Кровь текла быстро, вскоре я уже был весь в ней перемазан. Внезапно мне стало страшно. Вдруг кровь не остановить? Ко мне вчера весь день никто не заходил! Я умру от потери крови. Какая нелепая смерть! В панике я подскочил с кровати и тут же дверь распахнулась. На пороге стоял Хаким. Его лицо окаменело, когда он увидел меня. Он обвел взглядом комнату, осколки блюдца, клоки моих волос, сиротливо лежавшие повсюду.
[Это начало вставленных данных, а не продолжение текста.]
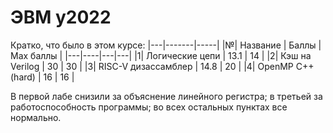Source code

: # ЭВМ y2022

Кратко, что было в этом курсе:
|---|-------|-----|
|№| Название | Баллы | Max баллы |
|---|----|---|---|
|1| Логические цепи | 13.1 | 14 |
|2| Кэш на Verilog | 30 | 30 |
|3| RISC-V дизассамблер | 14.8 | 20 |
|4| OpenMP C++ (hard) | 16 | 16 |

В первой лабе снизили за объяснение линейного регистра; в третьей за работоспособность программы; во всех остальных пунктах все нормально.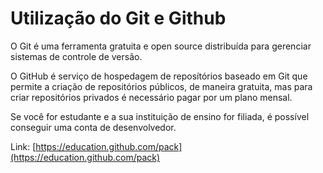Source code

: # Utilização do Git e Github

O Git é uma ferramenta gratuita e open source distribuída para gerenciar sistemas de controle de versão. 

O GitHub é serviço de hospedagem de reposítórios baseado em Git que permite a criação de repositórios públicos, de maneira gratuita, mas para criar repositórios privados é necessário pagar por um plano mensal.

Se você for estudante e a sua instituição de ensino for filiada, é possível conseguir uma conta de desenvolvedor. 

Link: [https://education.github.com/pack](https://education.github.com/pack)

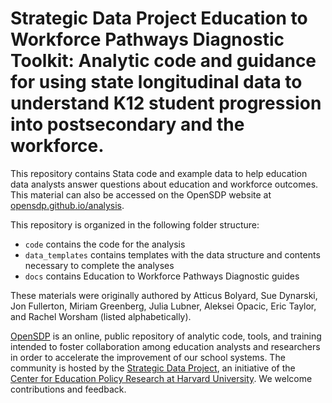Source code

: # Strategic Data Project Education to Workforce Pathways Diagnostic Toolkit: Analytic code and guidance for using state longitudinal data to understand K12 student progression into postsecondary and the workforce. 
This repository contains Stata code and example
data to help education data analysts answer questions about education and workforce outcomes. 
This material can also be accessed on the
OpenSDP website at [opensdp.github.io/analysis](https://opensdp.github.io/analysis).


This repository is organized in the following folder structure:
- `code` contains the code for the analysis 
- `data_templates` contains templates with the data structure and contents necessary to complete the analyses
- `docs` contains Education to Workforce Pathways Diagnostic guides

These materials were originally authored by Atticus Bolyard, Sue Dynarski, Jon Fullerton, Miriam Greenberg, Julia Lubner, Aleksei Opacic, Eric Taylor, and Rachel Worsham (listed alphabetically).

[OpenSDP](https://opensdp.github.io) is an online, public repository of analytic
code, tools, and training intended to foster collaboration among education
analysts and researchers in order to accelerate the improvement of our school
systems. The community is hosted by the
[Strategic Data Project](https://sdp.cepr.harvard.edu), an initiative of the
[Center for Education Policy Research at Harvard University](https://cepr.harvard.edu).
We welcome contributions and feedback.

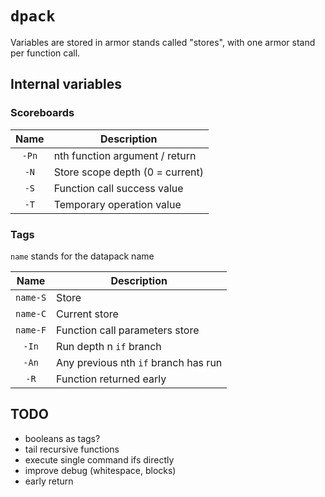 # `dpack`

Variables are stored in armor stands called "stores",
with one armor stand per function call.

## Internal variables

### Scoreboards

| Name  | Description                     |
|:-----:|---------------------------------|
| `-Pn` | nth function argument / return  |
| `-N`  | Store scope depth (0 = current) |
| `-S`  | Function call success value     |
| `-T`  | Temporary operation value       |

### Tags

`name` stands for the datapack name

|   Name   | Description                          |
|:--------:|--------------------------------------|
| `name-S` | Store                                |
| `name-C` | Current store                        |
| `name-F` | Function call parameters store       |
|  `-In`   | Run depth n `if` branch              |
|  `-An`   | Any previous nth `if` branch has run |
|   `-R`   | Function returned early              |


## TODO

- booleans as tags?
- tail recursive functions
- execute single command ifs directly
- improve debug (whitespace, blocks)
- early return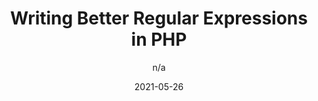 ---
author: n/a
date: 2021-05-26
layout: post.njk
publisher: phpwch
tags:
  - php
  - regex
target_url: https://php.watch/articles/php-regex-readability
title: Writing Better Regular Expressions in PHP
---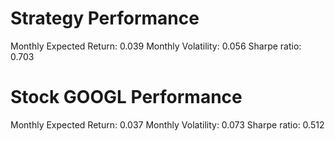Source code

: # Strategy Performance
Monthly Expected Return: 0.039
Monthly Volatility: 0.056
Sharpe ratio: 0.703
# Stock GOOGL Performance
Monthly Expected Return: 0.037
Monthly Volatility: 0.073
Sharpe ratio: 0.512
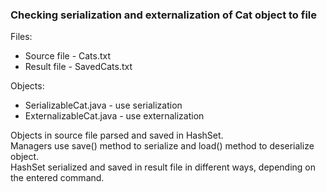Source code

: ### Checking serialization and externalization of Cat object to file 
Files:
* Source file - Cats.txt
* Result file - SavedCats.txt

Objects:
* SerializableCat.java - use serialization
* ExternalizableCat.java - use externalization

Objects in source file parsed and saved in HashSet. <br>
Managers use save() method to serialize and load() method to deserialize object. <br>
HashSet serialized and saved in result file in different ways, depending on the entered command.
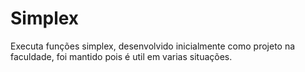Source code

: # Simplex

Executa funções simplex, desenvolvido inicialmente como projeto na faculdade, foi mantido pois é util em varias situações.
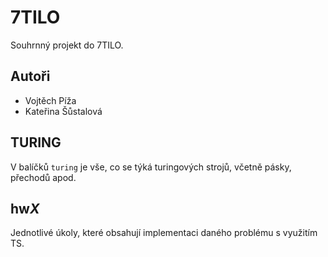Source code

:# 7TILO

Souhrnný projekt do 7TILO.

## Autoři

- Vojtěch Píža
- Kateřina Šůstalová

## TURING

V balíčků `turing` je vše, co se týká turingových strojů, včetně pásky, přechodů apod.

## hw*X*

Jednotlivé úkoly, které obsahují implementaci daného problému s využitím TS.
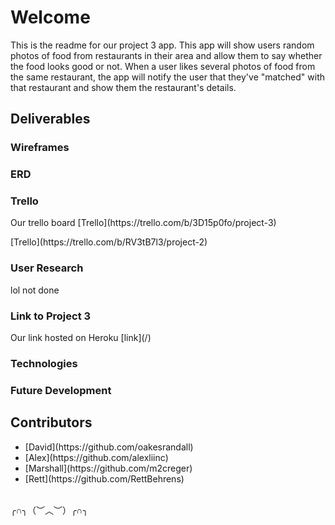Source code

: # Welcome

This is the readme for our project 3 app.  This app will show users random photos of food from restaurants in their area and allow them to say whether the food looks good or not.  When a user likes several photos of food from the same restaurant, the app will notify the user that they've "matched" with that restaurant and show them the restaurant's details.

## Deliverables

### Wireframes

### ERD

### Trello
<p> Our trello board [Trello](https://trello.com/b/3D15p0fo/project-3)</p>
[Trello](https://trello.com/b/RV3tB7l3/project-2)

### User Research
lol not done

### Link to Project 3
<p> Our link hosted on Heroku [link](/)</p>

### Technologies

### Future Development


## Contributors
<ul>
  <li>[David](https://github.com/oakesrandall)</li>
  <li>[Alex](https://github.com/alexliinc)</li>
  <li>[Marshall](https://github.com/m2creger)</li>
  <li>[Rett](https://github.com/RettBehrens)</li>
</ul>

<br>
╭∩╮（︶︿︶）╭∩╮
</br>
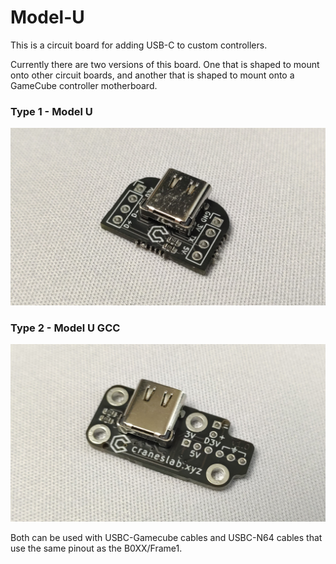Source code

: # Model-U

This is a circuit board for adding USB-C to custom controllers.

Currently there are two versions of this board. One that is shaped to mount onto other circuit boards, and another that is shaped to mount onto a GameCube controller motherboard.

### Type 1 - Model U
![image](img/model_u.jpg)
### Type 2 - Model U GCC
![image](img/model_u_gcc.jpg)

Both can be used with USBC-Gamecube cables and USBC-N64 cables that use the same pinout as the B0XX/Frame1.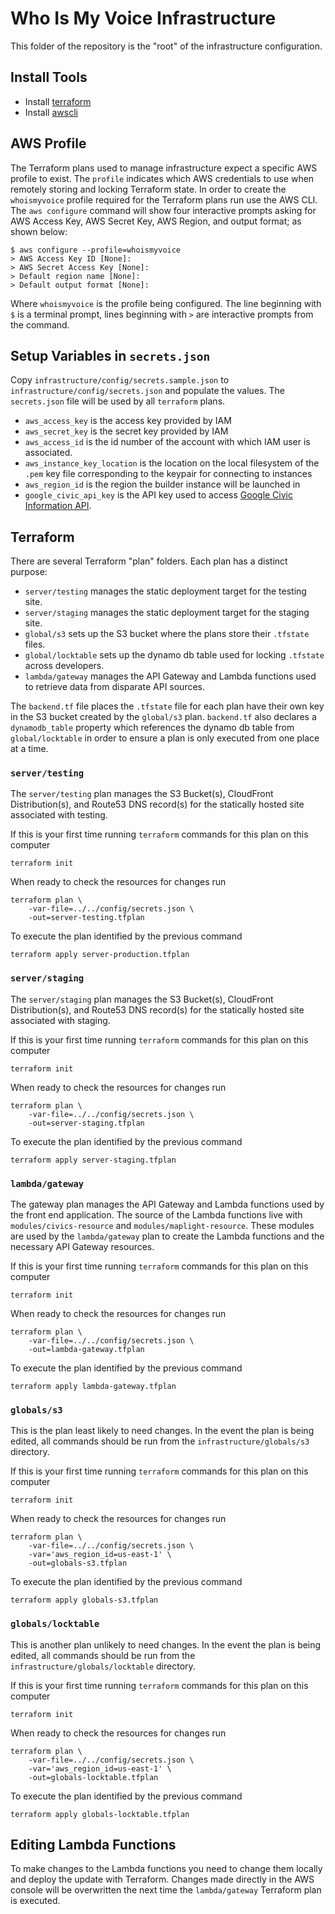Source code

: # Who Is My Voice Infrastructure

This folder of the repository is the "root" of the infrastructure
configuration.

## Install Tools

* Install [terraform][tf]
* Install [awscli][awscli]

## AWS Profile

The Terraform plans used to manage infrastructure expect a specific AWS profile
to exist.  The `profile` indicates which AWS credentials to use when remotely
storing and locking Terraform state. In order to create the `whoismyvoice`
profile required for the Terraform plans run use the AWS CLI. The `aws
configure` command will show four interactive prompts asking for AWS Access
Key, AWS Secret Key, AWS Region, and output format; as shown below:

    $ aws configure --profile=whoismyvoice
    > AWS Access Key ID [None]:
    > AWS Secret Access Key [None]:
    > Default region name [None]:
    > Default output format [None]:

Where `whoismyvoice` is the profile being configured. The line beginning with
`$` is a terminal prompt, lines beginning with `>` are interactive prompts from
the command.

## Setup Variables in `secrets.json`

Copy `infrastructure/config/secrets.sample.json` to
`infrastructure/config/secrets.json` and populate the values. The
`secrets.json` file will be used by all `terraform` plans.

* `aws_access_key` is the access key provided by IAM
* `aws_secret_key` is the secret key provided by IAM
* `aws_access_id` is the id number of the account with which IAM user is
  associated.
* `aws_instance_key_location` is the location on the local filesystem of the
  `.pem` key file corresponding to the keypair for connecting to instances
* `aws_region_id` is the region the builder instance will be launched in
* `google_civic_api_key` is the API key used to access [Google Civic
  Information API][gcvi].

## Terraform

There are several Terraform "plan" folders. Each plan has a distinct purpose:

* `server/testing` manages the static deployment target for the testing site.
* `server/staging` manages the static deployment target for the staging site.
* `global/s3` sets up the S3 bucket where the plans store their `.tfstate`
  files.
* `global/locktable` sets up the dynamo db table used for locking `.tfstate`
  across developers.
* `lambda/gateway` manages the API Gateway and Lambda functions used to
  retrieve data from disparate API sources.

The `backend.tf` file places the `.tfstate` file for each plan have their own
key in the S3 bucket created by the `global/s3` plan. `backend.tf` also
declares a `dynamodb_table` property which references the dynamo db table from
`global/locktable` in order to ensure a plan is only executed from one place at
a time.

### `server/testing`

The `server/testing` plan manages the S3 Bucket(s), CloudFront Distribution(s),
and Route53 DNS record(s) for the statically hosted site associated with
testing.

If this is your first time running `terraform` commands for this plan on this
computer

    terraform init

When ready to check the resources for changes run

    terraform plan \
        -var-file=../../config/secrets.json \
        -out=server-testing.tfplan

To execute the plan identified by the previous command

    terraform apply server-production.tfplan

### `server/staging`

The `server/staging` plan manages the S3 Bucket(s), CloudFront Distribution(s),
and Route53 DNS record(s) for the statically hosted site associated with
staging.

If this is your first time running `terraform` commands for this plan on this
computer

    terraform init

When ready to check the resources for changes run

    terraform plan \
        -var-file=../../config/secrets.json \
        -out=server-staging.tfplan

To execute the plan identified by the previous command

    terraform apply server-staging.tfplan

### `lambda/gateway`

The gateway plan manages the API Gateway and Lambda functions used by the front
end application. The source of the Lambda functions live with
`modules/civics-resource` and `modules/maplight-resource`. These modules are
used by the `lambda/gateway` plan to create the Lambda functions and the
necessary API Gateway resources.

If this is your first time running `terraform` commands for this plan on this
computer

    terraform init

When ready to check the resources for changes run

    terraform plan \
        -var-file=../../config/secrets.json \
        -out=lambda-gateway.tfplan

To execute the plan identified by the previous command

    terraform apply lambda-gateway.tfplan

### `globals/s3`

This is the plan least likely to need changes. In the event the plan is being
edited, all commands should be run from the `infrastructure/globals/s3`
directory.

If this is your first time running `terraform` commands for this plan on this
computer

    terraform init

When ready to check the resources for changes run

    terraform plan \
        -var-file=../../config/secrets.json \
        -var='aws_region_id=us-east-1' \
        -out=globals-s3.tfplan

To execute the plan identified by the previous command

    terraform apply globals-s3.tfplan

### `globals/locktable`

This is another plan unlikely to need changes. In the event the plan is being
edited, all commands should be run from the `infrastructure/globals/locktable`
directory.

If this is your first time running `terraform` commands for this plan on this
computer

    terraform init

When ready to check the resources for changes run

    terraform plan \
        -var-file=../../config/secrets.json \
        -var='aws_region_id=us-east-1' \
        -out=globals-locktable.tfplan

To execute the plan identified by the previous command

    terraform apply globals-locktable.tfplan

## Editing Lambda Functions

To make changes to the Lambda functions you need to change them locally and
deploy the update with Terraform. Changes made directly in the AWS console will
be overwritten the next time the `lambda/gateway` Terraform plan is executed.


[awscli]: https://aws.amazon.com/cli/
[gcvi]: https://developers.google.com/civic-information/docs/v2/representatives/representativeInfoByAddress
[tf]: https://www.terraform.io
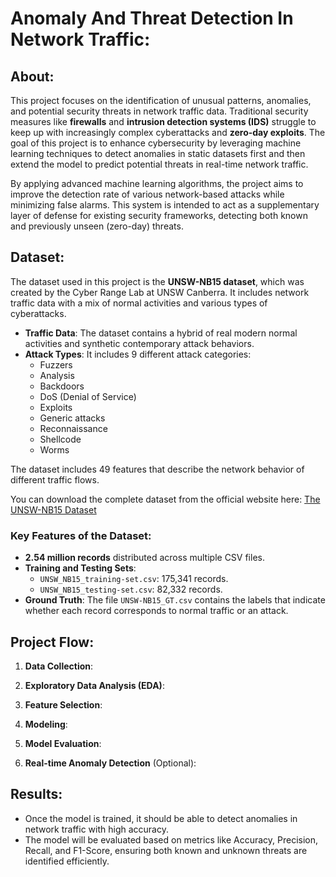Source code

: # Anomaly And Threat Detection In Network Traffic:

## About:

This project focuses on the identification of unusual patterns, anomalies, and potential security threats in network traffic data. Traditional security measures like **firewalls** and **intrusion detection systems (IDS)** struggle to keep up with increasingly complex cyberattacks and **zero-day exploits**. The goal of this project is to enhance cybersecurity by leveraging machine learning techniques to detect anomalies in static datasets first and then extend the model to predict potential threats in real-time network traffic.

By applying advanced machine learning algorithms, the project aims to improve the detection rate of various network-based attacks while minimizing false alarms. This system is intended to act as a supplementary layer of defense for existing security frameworks, detecting both known and previously unseen (zero-day) threats.

## Dataset:

The dataset used in this project is the **UNSW-NB15 dataset**, which was created by the Cyber Range Lab at UNSW Canberra. It includes network traffic data with a mix of normal activities and various types of cyberattacks.

- **Traffic Data**: The dataset contains a hybrid of real modern normal activities and synthetic contemporary attack behaviors.
- **Attack Types**: It includes 9 different attack categories:
  - Fuzzers
  - Analysis
  - Backdoors
  - DoS (Denial of Service)
  - Exploits
  - Generic attacks
  - Reconnaissance
  - Shellcode
  - Worms

The dataset includes 49 features that describe the network behavior of different traffic flows.

You can download the complete dataset from the official website here:
[The UNSW-NB15 Dataset](https://research.unsw.edu.au/projects/unsw-nb15-dataset)

### Key Features of the Dataset:

- **2.54 million records** distributed across multiple CSV files.
- **Training and Testing Sets**:
  - `UNSW_NB15_training-set.csv`: 175,341 records.
  - `UNSW_NB15_testing-set.csv`: 82,332 records.
- **Ground Truth**: The file `UNSW-NB15_GT.csv` contains the labels that indicate whether each record corresponds to normal traffic or an attack.

## Project Flow:

1. **Data Collection**:

   <!-- - Load the UNSW-NB15 dataset into your workspace.
   - Preprocess the data by handling missing values and normalizing the features. -->

2. **Exploratory Data Analysis (EDA)**:

   <!-- - Visualize and understand the distribution of normal vs attack data.
   - Identify any correlations between features and anomalies using data visualization tools. -->

3. **Feature Selection**:

   <!-- - Identify the most relevant features for anomaly detection.
   - Use techniques like **correlation analysis** and **feature importance** to select the best features for the model. -->

4. **Modeling**:

   <!-- - Train machine learning models (e.g., Logistic Regression, Random Forest, SVM) on the training dataset to classify network traffic as either normal or anomalous.
   - Explore both **supervised** and **unsupervised** learning techniques to detect anomalies.
   - Implement deep learning models (optional) for advanced threat detection. -->

5. **Model Evaluation**:

   <!-- - Test the model on the testing dataset to evaluate its performance.
   - Use evaluation metrics like **Accuracy**, **Precision**, **Recall**, and **F1-Score** to assess the detection capability of the model. -->

6. **Real-time Anomaly Detection** (Optional):
   <!-- - Extend the system to analyze real-time network traffic data.
   - Integrate the trained model into a real-time monitoring system to detect threats in live network traffic. -->

## Results:

- Once the model is trained, it should be able to detect anomalies in network traffic with high accuracy.
- The model will be evaluated based on metrics like Accuracy, Precision, Recall, and F1-Score, ensuring both known and unknown threats are identified efficiently.
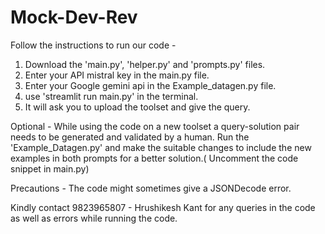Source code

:# Mock-Dev-Rev
Follow the instructions to run our code - 
1. Download the 'main.py', 'helper.py' and 'prompts.py' files.
2. Enter your API mistral key in the main.py file.
3. Enter your Google gemini api in the Example_datagen.py file.
4. use 'streamlit run main.py' in the terminal.
5. It will ask you to upload the toolset and give the query.

Optional - 
While using the code on a new toolset a query-solution pair needs to be generated and validated by a human. Run the 'Example_Datagen.py' and make the suitable changes to include the new examples in both prompts for a better solution.( Uncomment the code snippet in main.py) 

Precautions - 
The code might sometimes give a JSONDecode error.

Kindly contact 9823965807 - Hrushikesh Kant for any queries in the code as well as errors while running the code.
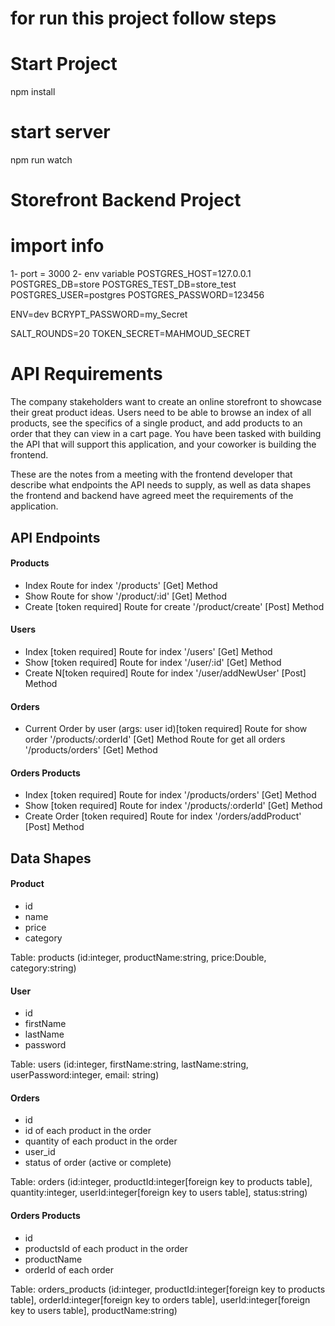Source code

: # for run this project follow steps

# Start Project

npm install

# start server

npm run watch

# Storefront Backend Project

# import info

1- port = 3000
2- env variable
POSTGRES_HOST=127.0.0.1
POSTGRES_DB=store
POSTGRES_TEST_DB=store_test
POSTGRES_USER=postgres
POSTGRES_PASSWORD=123456

ENV=dev
BCRYPT_PASSWORD=my_Secret

SALT_ROUNDS=20
TOKEN_SECRET=MAHMOUD_SECRET

# API Requirements

The company stakeholders want to create an online storefront to showcase their great product ideas. Users need to be able to browse an index of all products, see the specifics of a single product, and add products to an order that they can view in a cart page. You have been tasked with building the API that will support this application, and your coworker is building the frontend.

These are the notes from a meeting with the frontend developer that describe what endpoints the API needs to supply, as well as data shapes the frontend and backend have agreed meet the requirements of the application.

## API Endpoints

#### Products

- Index
  Route for index '/products' [Get] Method
- Show
  Route for show '/product/:id' [Get] Method
- Create [token required]
  Route for create '/product/create' [Post] Method

#### Users

- Index [token required]
  Route for index '/users' [Get] Method
- Show [token required]
  Route for index '/user/:id' [Get] Method
- Create N[token required]
  Route for index '/user/addNewUser' [Post] Method

#### Orders

- Current Order by user (args: user id)[token required]
  Route for show order '/products/:orderId' [Get] Method
  Route for get all orders '/products/orders' [Get] Method

#### Orders Products

- Index [token required]
  Route for index '/products/orders' [Get] Method
- Show [token required]
  Route for index '/products/:orderId' [Get] Method
- Create Order [token required]
  Route for index '/orders/addProduct' [Post] Method

## Data Shapes

#### Product

- id
- name
- price
- category

Table: products (id:integer, productName:string, price:Double, category:string)

#### User

- id
- firstName
- lastName
- password

Table: users (id:integer, firstName:string, lastName:string, userPassword:integer, email: string)

#### Orders

- id
- id of each product in the order
- quantity of each product in the order
- user_id
- status of order (active or complete)

Table: orders (id:integer, productId:integer[foreign key to products table], quantity:integer, userId:integer[foreign key to users table], status:string)

#### Orders Products

- id
- productsId of each product in the order
- productName
- orderId of each order

Table: orders_products (id:integer, productId:integer[foreign key to products table], orderId:integer[foreign key to orders table], userId:integer[foreign key to users table], productName:string)
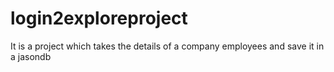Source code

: # login2exploreproject
It is a project which takes the details of a company employees and save it in a jasondb
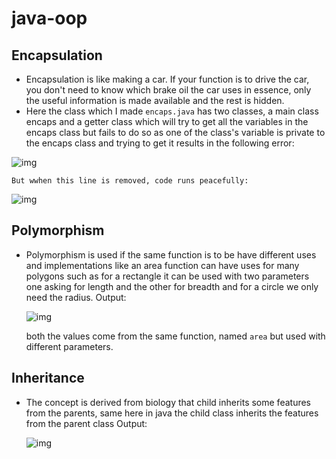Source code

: # java-oop
## Encapsulation
- Encapsulation is like making a car. If your function is to drive the car, you don't need to know which brake oil the car uses
   in essence, only the useful information is made available and the rest is hidden.
 - Here the class which I made `encaps.java` has two classes, a main class encaps and a getter class which will try to get all
   the variables in the encaps class but fails to do so as one of the class's variable is private to the encaps class and trying to get it results in the following error:

![img](https://i.imgur.com/JMftAc9.png)

    But wwhen this line is removed, code runs peacefully:
    
![img](https://i.imgur.com/2lGX3k9.png)


## Polymorphism
- Polymorphism is used if the same function is to be have different uses and implementations like an area function can have uses for many polygons such 
  as for a rectangle it can be used with two parameters one asking for length and the other for breadth and for a circle we only need the radius.
  Output:
  
  ![img](https://i.imgur.com/rRjxCt8.png)
  
  both the values come from the same function, named `area` but used with different parameters.
  
## Inheritance
- The concept is derived from biology that child inherits some features from the parents, same here in java the child class inherits the features from the parent class
  Output:
  
  ![img](https://i.imgur.com/wqFAdNR.png)
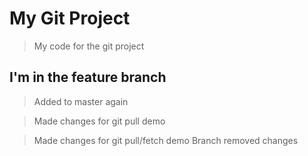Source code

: # My Git Project

> My code for the git project

## I'm in the feature branch

> Added to master again

> Made changes for git pull demo

> Made changes for git pull/fetch demo
> Branch removed changes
После этого я по-настоящему понял значение слова «бешенство». Он накинулся на меня, как сумасшедший. Его удары были точными, поставленными. Он бил меня по лицу, по ребрам, по животу. Я слышал какой-то дикий хруст, все покрыла красная пелена. И было больно. Боль ни на секунду не затихала, разгораясь сильней, словно костер на ветру. Во рту появился знакомый медный привкус. Я задыхался. Пытался отползти, позвать на помощь, но все было бесполезно. Он меня убьет. Я уже даже не кричал, лишь мое тело вздрагивало от ударов.
— Хаким! – с визгом кинулся на мужчину знакомый мне юноша. – Ты убьешь его! Остановись!
Вроде даже прибежал крепыш, стал оттаскивать мужчину. Для меня вдруг все стало пепельно-белым, до рези в глазах, я зажмурился и мир исчез.
Глава 2.
Я пожалел тысячу раз, что решился на уродование себя. Злить Хакима нельзя. Он из тех людей, которых можно назвать настоящими психами. Им сносит голову, если что-то пошло не так или кто-то поступает против их воли.
Мои глаза не открывались неделю, нормально дышать я смог только через месяц, как и принимать пищу. Перечислить мои травмы – страницы не хватит. Больше всего врач сокрушался из-за носа, восстановить его былую форму не представлялось возможным.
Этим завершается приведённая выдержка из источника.